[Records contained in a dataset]

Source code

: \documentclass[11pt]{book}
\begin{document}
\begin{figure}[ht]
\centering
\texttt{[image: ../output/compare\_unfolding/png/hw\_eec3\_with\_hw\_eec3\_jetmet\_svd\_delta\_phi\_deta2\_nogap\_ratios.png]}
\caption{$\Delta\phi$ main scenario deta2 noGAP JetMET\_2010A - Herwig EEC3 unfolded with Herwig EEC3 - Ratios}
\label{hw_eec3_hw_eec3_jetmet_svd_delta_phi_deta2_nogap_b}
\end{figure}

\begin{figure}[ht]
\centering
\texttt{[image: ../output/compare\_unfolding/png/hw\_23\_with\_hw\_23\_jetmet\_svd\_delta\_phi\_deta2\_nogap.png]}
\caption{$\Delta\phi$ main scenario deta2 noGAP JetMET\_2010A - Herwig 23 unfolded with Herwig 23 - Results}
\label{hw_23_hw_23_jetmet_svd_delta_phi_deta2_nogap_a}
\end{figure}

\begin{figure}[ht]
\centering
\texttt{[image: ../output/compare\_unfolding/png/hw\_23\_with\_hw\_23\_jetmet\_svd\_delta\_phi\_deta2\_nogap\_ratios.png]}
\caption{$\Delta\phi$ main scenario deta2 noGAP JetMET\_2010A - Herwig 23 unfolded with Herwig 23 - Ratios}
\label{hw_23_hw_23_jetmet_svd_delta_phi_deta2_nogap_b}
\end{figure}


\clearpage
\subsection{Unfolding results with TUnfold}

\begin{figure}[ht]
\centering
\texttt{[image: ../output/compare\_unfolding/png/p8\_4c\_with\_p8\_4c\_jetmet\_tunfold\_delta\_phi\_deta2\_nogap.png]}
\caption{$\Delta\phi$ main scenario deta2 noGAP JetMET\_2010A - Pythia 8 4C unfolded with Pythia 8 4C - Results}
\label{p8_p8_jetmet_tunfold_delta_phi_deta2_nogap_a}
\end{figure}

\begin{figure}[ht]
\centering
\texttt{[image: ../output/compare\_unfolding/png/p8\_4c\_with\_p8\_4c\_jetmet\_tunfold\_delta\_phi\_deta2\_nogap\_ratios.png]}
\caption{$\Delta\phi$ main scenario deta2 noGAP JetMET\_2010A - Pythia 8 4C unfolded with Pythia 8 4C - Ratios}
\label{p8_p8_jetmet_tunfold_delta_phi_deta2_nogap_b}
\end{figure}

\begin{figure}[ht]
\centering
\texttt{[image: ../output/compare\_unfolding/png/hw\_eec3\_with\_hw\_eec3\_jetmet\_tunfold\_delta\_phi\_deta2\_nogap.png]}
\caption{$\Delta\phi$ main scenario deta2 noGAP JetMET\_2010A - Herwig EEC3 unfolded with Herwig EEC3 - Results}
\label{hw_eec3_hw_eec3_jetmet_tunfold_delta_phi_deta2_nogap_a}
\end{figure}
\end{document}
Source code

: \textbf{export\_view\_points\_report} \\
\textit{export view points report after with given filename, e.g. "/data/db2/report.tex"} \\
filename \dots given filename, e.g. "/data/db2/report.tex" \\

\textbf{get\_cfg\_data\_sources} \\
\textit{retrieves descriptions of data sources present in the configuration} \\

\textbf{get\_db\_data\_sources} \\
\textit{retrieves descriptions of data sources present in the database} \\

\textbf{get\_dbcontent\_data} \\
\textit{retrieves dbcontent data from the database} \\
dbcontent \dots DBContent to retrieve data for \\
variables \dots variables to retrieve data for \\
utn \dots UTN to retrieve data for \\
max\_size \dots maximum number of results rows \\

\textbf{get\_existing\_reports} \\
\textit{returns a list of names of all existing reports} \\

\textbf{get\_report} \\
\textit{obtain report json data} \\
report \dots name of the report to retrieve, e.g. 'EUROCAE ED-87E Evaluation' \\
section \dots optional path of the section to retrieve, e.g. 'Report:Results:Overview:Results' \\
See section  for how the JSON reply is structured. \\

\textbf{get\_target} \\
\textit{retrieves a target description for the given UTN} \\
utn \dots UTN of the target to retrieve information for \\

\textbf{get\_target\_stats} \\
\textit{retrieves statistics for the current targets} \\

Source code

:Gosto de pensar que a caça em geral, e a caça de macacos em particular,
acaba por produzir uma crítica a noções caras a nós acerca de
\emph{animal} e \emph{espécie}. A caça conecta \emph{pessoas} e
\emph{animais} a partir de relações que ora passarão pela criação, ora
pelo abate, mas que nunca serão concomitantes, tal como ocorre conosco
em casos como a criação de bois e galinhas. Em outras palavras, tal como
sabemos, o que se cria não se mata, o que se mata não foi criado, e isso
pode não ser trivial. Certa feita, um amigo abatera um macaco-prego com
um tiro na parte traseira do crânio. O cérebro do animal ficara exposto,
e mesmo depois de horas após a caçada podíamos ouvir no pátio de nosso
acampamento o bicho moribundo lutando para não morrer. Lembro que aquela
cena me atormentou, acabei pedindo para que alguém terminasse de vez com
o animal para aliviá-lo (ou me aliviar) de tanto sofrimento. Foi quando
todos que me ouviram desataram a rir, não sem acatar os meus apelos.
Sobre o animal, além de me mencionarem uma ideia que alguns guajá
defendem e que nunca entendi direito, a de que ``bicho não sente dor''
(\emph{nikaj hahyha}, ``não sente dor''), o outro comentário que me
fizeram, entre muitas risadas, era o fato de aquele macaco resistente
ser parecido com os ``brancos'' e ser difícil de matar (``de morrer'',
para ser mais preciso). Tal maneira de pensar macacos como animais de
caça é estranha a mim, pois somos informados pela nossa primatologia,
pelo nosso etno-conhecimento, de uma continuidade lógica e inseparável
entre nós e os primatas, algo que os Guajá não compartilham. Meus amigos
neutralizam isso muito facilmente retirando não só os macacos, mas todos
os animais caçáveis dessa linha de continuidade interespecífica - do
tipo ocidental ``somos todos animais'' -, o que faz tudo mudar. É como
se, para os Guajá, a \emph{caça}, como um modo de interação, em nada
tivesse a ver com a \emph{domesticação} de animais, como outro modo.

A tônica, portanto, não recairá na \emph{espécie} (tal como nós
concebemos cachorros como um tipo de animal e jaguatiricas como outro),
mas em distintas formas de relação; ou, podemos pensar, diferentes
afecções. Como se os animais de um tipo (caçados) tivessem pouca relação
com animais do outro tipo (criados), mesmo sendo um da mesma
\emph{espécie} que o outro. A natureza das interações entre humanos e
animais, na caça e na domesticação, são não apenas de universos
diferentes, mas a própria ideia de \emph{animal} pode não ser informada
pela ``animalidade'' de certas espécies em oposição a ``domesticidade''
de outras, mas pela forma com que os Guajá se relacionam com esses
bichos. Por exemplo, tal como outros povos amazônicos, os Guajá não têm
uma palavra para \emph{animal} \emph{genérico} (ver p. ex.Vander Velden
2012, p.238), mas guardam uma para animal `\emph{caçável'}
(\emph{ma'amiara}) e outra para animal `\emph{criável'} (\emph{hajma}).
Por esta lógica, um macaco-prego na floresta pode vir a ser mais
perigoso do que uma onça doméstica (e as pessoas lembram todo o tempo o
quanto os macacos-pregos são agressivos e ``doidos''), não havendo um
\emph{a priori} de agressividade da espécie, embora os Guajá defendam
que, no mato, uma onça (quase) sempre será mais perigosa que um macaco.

→ **ABOUT THIS TASK**: Return the records in their entirety. Keep every character as it is.

→ **RESPONSE**:
Source code

: \documentclass[11pt]{book}
\begin{document}
\begin{figure}[ht]
\centering
\texttt{[image: ../output/compare\_unfolding/png/hw\_eec3\_with\_hw\_eec3\_jetmet\_svd\_delta\_phi\_deta2\_nogap\_ratios.png]}
\caption{$\Delta\phi$ main scenario deta2 noGAP JetMET\_2010A - Herwig EEC3 unfolded with Herwig EEC3 - Ratios}
\label{hw_eec3_hw_eec3_jetmet_svd_delta_phi_deta2_nogap_b}
\end{figure}

\begin{figure}[ht]
\centering
\texttt{[image: ../output/compare\_unfolding/png/hw\_23\_with\_hw\_23\_jetmet\_svd\_delta\_phi\_deta2\_nogap.png]}
\caption{$\Delta\phi$ main scenario deta2 noGAP JetMET\_2010A - Herwig 23 unfolded with Herwig 23 - Results}
\label{hw_23_hw_23_jetmet_svd_delta_phi_deta2_nogap_a}
\end{figure}

\begin{figure}[ht]
\centering
\texttt{[image: ../output/compare\_unfolding/png/hw\_23\_with\_hw\_23\_jetmet\_svd\_delta\_phi\_deta2\_nogap\_ratios.png]}
\caption{$\Delta\phi$ main scenario deta2 noGAP JetMET\_2010A - Herwig 23 unfolded with Herwig 23 - Ratios}
\label{hw_23_hw_23_jetmet_svd_delta_phi_deta2_nogap_b}
\end{figure}


\clearpage
\subsection{Unfolding results with TUnfold}

\begin{figure}[ht]
\centering
\texttt{[image: ../output/compare\_unfolding/png/p8\_4c\_with\_p8\_4c\_jetmet\_tunfold\_delta\_phi\_deta2\_nogap.png]}
\caption{$\Delta\phi$ main scenario deta2 noGAP JetMET\_2010A - Pythia 8 4C unfolded with Pythia 8 4C - Results}
\label{p8_p8_jetmet_tunfold_delta_phi_deta2_nogap_a}
\end{figure}

\begin{figure}[ht]
\centering
\texttt{[image: ../output/compare\_unfolding/png/p8\_4c\_with\_p8\_4c\_jetmet\_tunfold\_delta\_phi\_deta2\_nogap\_ratios.png]}
\caption{$\Delta\phi$ main scenario deta2 noGAP JetMET\_2010A - Pythia 8 4C unfolded with Pythia 8 4C - Ratios}
\label{p8_p8_jetmet_tunfold_delta_phi_deta2_nogap_b}
\end{figure}

\begin{figure}[ht]
\centering
\texttt{[image: ../output/compare\_unfolding/png/hw\_eec3\_with\_hw\_eec3\_jetmet\_tunfold\_delta\_phi\_deta2\_nogap.png]}
\caption{$\Delta\phi$ main scenario deta2 noGAP JetMET\_2010A - Herwig EEC3 unfolded with Herwig EEC3 - Results}
\label{hw_eec3_hw_eec3_jetmet_tunfold_delta_phi_deta2_nogap_a}
\end{figure}
\end{document}
Source code

: \textbf{export\_view\_points\_report} \\
\textit{export view points report after with given filename, e.g. "/data/db2/report.tex"} \\
filename \dots given filename, e.g. "/data/db2/report.tex" \\

\textbf{get\_cfg\_data\_sources} \\
\textit{retrieves descriptions of data sources present in the configuration} \\

\textbf{get\_db\_data\_sources} \\
\textit{retrieves descriptions of data sources present in the database} \\

\textbf{get\_dbcontent\_data} \\
\textit{retrieves dbcontent data from the database} \\
dbcontent \dots DBContent to retrieve data for \\
variables \dots variables to retrieve data for \\
utn \dots UTN to retrieve data for \\
max\_size \dots maximum number of results rows \\

\textbf{get\_existing\_reports} \\
\textit{returns a list of names of all existing reports} \\

\textbf{get\_report} \\
\textit{obtain report json data} \\
report \dots name of the report to retrieve, e.g. 'EUROCAE ED-87E Evaluation' \\
section \dots optional path of the section to retrieve, e.g. 'Report:Results:Overview:Results' \\
See section  for how the JSON reply is structured. \\

\textbf{get\_target} \\
\textit{retrieves a target description for the given UTN} \\
utn \dots UTN of the target to retrieve information for \\

\textbf{get\_target\_stats} \\
\textit{retrieves statistics for the current targets} \\

Source code

:Gosto de pensar que a caça em geral, e a caça de macacos em particular,
acaba por produzir uma crítica a noções caras a nós acerca de
\emph{animal} e \emph{espécie}. A caça conecta \emph{pessoas} e
\emph{animais} a partir de relações que ora passarão pela criação, ora
pelo abate, mas que nunca serão concomitantes, tal como ocorre conosco
em casos como a criação de bois e galinhas. Em outras palavras, tal como
sabemos, o que se cria não se mata, o que se mata não foi criado, e isso
pode não ser trivial. Certa feita, um amigo abatera um macaco-prego com
um tiro na parte traseira do crânio. O cérebro do animal ficara exposto,
e mesmo depois de horas após a caçada podíamos ouvir no pátio de nosso
acampamento o bicho moribundo lutando para não morrer. Lembro que aquela
cena me atormentou, acabei pedindo para que alguém terminasse de vez com
o animal para aliviá-lo (ou me aliviar) de tanto sofrimento. Foi quando
todos que me ouviram desataram a rir, não sem acatar os meus apelos.
Sobre o animal, além de me mencionarem uma ideia que alguns guajá
defendem e que nunca entendi direito, a de que ``bicho não sente dor''
(\emph{nikaj hahyha}, ``não sente dor''), o outro comentário que me
fizeram, entre muitas risadas, era o fato de aquele macaco resistente
ser parecido com os ``brancos'' e ser difícil de matar (``de morrer'',
para ser mais preciso). Tal maneira de pensar macacos como animais de
caça é estranha a mim, pois somos informados pela nossa primatologia,
pelo nosso etno-conhecimento, de uma continuidade lógica e inseparável
entre nós e os primatas, algo que os Guajá não compartilham. Meus amigos
neutralizam isso muito facilmente retirando não só os macacos, mas todos
os animais caçáveis dessa linha de continuidade interespecífica - do
tipo ocidental ``somos todos animais'' -, o que faz tudo mudar. É como
se, para os Guajá, a \emph{caça}, como um modo de interação, em nada
tivesse a ver com a \emph{domesticação} de animais, como outro modo.

A tônica, portanto, não recairá na \emph{espécie} (tal como nós
concebemos cachorros como um tipo de animal e jaguatiricas como outro),
mas em distintas formas de relação; ou, podemos pensar, diferentes
afecções. Como se os animais de um tipo (caçados) tivessem pouca relação
com animais do outro tipo (criados), mesmo sendo um da mesma
\emph{espécie} que o outro. A natureza das interações entre humanos e
animais, na caça e na domesticação, são não apenas de universos
diferentes, mas a própria ideia de \emph{animal} pode não ser informada
pela ``animalidade'' de certas espécies em oposição a ``domesticidade''
de outras, mas pela forma com que os Guajá se relacionam com esses
bichos. Por exemplo, tal como outros povos amazônicos, os Guajá não têm
uma palavra para \emph{animal} \emph{genérico} (ver p. ex.Vander Velden
2012, p.238), mas guardam uma para animal `\emph{caçável'}
(\emph{ma'amiara}) e outra para animal `\emph{criável'} (\emph{hajma}).
Por esta lógica, um macaco-prego na floresta pode vir a ser mais
perigoso do que uma onça doméstica (e as pessoas lembram todo o tempo o
quanto os macacos-pregos são agressivos e ``doidos''), não havendo um
\emph{a priori} de agressividade da espécie, embora os Guajá defendam
que, no mato, uma onça (quase) sempre será mais perigosa que um macaco.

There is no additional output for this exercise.